Scan the records beneath this line for the line holding "Have a suggestion for an enhancement?" and the line holding "## ✨ Features & Sections", then transcribe exactly those two and all lines between.

+--

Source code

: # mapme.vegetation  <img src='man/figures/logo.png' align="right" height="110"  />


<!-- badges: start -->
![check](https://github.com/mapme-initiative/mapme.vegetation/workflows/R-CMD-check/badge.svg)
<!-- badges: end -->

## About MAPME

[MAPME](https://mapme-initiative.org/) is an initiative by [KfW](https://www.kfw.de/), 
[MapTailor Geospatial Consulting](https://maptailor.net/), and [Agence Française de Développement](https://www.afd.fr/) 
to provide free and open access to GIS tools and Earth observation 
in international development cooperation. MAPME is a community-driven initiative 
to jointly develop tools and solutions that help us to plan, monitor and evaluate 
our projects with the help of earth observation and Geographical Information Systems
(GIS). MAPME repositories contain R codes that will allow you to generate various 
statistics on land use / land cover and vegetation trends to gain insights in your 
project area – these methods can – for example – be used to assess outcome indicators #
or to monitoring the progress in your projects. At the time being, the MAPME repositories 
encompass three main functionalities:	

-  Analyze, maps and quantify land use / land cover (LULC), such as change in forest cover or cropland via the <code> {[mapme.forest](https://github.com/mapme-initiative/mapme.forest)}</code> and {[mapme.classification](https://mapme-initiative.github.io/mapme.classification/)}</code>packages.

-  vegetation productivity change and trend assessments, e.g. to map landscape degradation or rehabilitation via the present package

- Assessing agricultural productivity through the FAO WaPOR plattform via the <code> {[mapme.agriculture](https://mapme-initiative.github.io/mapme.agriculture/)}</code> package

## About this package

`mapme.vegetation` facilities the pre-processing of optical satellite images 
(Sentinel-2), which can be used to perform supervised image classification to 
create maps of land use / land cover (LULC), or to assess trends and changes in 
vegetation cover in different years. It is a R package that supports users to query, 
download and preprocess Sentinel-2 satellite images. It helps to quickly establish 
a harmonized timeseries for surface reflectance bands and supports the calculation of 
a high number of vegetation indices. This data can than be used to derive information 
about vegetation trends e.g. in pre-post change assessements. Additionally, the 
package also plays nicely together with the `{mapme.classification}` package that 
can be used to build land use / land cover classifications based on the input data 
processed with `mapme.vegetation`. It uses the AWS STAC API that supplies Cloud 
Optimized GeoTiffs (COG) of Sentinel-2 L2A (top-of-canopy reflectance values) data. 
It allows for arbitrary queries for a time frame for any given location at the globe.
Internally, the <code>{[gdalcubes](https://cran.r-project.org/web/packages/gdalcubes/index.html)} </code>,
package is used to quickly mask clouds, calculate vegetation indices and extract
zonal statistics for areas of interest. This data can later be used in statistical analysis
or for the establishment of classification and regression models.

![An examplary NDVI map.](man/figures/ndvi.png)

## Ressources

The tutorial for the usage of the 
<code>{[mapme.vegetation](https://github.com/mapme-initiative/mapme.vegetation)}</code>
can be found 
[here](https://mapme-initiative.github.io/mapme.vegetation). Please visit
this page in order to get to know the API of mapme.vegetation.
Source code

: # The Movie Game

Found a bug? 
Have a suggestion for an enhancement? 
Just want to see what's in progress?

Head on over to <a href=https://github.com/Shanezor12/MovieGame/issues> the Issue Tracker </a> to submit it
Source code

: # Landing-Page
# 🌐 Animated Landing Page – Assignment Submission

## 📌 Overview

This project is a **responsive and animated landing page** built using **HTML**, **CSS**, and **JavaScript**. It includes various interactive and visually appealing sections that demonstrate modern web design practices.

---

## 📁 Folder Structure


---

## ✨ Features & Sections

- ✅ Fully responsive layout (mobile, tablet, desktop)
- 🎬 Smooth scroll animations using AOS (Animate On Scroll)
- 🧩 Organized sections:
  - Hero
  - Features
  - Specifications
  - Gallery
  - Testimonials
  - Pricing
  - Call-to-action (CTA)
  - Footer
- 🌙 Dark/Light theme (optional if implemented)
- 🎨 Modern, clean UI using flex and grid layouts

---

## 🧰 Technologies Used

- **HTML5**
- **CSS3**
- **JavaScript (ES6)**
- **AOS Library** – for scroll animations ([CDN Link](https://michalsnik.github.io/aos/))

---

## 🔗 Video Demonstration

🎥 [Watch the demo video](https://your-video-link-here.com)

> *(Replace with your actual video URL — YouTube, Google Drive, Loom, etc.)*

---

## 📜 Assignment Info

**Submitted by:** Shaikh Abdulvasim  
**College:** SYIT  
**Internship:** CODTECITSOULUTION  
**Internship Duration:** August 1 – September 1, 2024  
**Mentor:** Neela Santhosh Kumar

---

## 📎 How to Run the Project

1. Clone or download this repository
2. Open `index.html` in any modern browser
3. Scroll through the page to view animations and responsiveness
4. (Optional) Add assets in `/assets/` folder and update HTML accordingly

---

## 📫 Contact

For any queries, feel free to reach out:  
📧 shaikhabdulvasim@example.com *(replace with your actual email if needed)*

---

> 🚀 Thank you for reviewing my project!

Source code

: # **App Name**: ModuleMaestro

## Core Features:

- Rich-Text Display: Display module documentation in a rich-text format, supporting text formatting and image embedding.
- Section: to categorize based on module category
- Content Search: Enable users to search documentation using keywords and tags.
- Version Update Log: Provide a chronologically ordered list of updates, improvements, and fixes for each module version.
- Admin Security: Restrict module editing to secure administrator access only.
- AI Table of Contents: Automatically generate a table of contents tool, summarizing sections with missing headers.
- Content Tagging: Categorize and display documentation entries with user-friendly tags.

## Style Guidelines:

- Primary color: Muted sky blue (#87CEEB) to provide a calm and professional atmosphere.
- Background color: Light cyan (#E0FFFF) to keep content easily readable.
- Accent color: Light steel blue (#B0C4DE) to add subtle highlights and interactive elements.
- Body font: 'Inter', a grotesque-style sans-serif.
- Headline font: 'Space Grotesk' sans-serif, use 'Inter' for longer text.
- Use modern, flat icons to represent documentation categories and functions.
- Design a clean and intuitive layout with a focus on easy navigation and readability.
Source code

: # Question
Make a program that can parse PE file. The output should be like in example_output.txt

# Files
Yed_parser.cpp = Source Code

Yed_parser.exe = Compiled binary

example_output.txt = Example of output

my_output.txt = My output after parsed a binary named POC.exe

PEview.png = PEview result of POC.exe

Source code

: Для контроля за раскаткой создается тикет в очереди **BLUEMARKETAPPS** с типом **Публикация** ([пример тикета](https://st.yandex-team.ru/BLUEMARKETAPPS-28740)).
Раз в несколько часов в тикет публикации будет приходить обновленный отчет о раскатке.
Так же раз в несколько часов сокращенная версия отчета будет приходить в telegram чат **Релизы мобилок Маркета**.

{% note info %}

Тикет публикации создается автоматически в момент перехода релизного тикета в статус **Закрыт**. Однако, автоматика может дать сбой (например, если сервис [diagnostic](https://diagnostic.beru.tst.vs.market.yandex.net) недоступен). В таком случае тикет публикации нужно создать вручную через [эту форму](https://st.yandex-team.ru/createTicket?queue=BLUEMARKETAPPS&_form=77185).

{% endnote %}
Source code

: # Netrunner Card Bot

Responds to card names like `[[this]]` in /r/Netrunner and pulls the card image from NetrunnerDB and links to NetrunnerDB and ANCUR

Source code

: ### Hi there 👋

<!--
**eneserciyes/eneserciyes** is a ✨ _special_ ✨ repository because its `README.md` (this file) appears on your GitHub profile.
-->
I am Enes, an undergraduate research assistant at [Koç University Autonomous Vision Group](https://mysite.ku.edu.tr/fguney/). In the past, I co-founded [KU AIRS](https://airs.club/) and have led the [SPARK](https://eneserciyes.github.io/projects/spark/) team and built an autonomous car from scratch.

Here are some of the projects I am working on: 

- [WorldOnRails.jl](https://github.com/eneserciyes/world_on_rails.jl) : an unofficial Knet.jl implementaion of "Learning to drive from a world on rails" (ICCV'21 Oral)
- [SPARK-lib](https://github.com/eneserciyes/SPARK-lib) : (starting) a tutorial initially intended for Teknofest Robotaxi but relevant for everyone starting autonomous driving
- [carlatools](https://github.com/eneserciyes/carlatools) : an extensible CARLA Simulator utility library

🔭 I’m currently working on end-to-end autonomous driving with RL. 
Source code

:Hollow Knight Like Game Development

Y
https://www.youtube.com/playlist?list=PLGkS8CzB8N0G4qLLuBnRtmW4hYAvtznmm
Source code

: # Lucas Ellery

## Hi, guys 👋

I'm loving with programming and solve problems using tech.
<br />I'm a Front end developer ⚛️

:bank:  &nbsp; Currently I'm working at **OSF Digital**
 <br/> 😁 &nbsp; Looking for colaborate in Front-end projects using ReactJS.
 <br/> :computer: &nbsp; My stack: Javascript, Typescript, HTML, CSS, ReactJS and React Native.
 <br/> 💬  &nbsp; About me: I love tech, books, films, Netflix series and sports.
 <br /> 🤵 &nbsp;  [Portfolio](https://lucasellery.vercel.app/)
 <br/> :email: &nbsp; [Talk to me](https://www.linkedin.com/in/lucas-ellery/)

+--

▸ RESULT OF THE EXERCISE
Have a suggestion for an enhancement? 
Just want to see what's in progress?

Head on over to <a href=https://github.com/Shanezor12/MovieGame/issues> the Issue Tracker </a> to submit it
Source code

: # Landing-Page
# 🌐 Animated Landing Page – Assignment Submission

## 📌 Overview

This project is a **responsive and animated landing page** built using **HTML**, **CSS**, and **JavaScript**. It includes various interactive and visually appealing sections that demonstrate modern web design practices.

---

## 📁 Folder Structure


---

## ✨ Features & Sections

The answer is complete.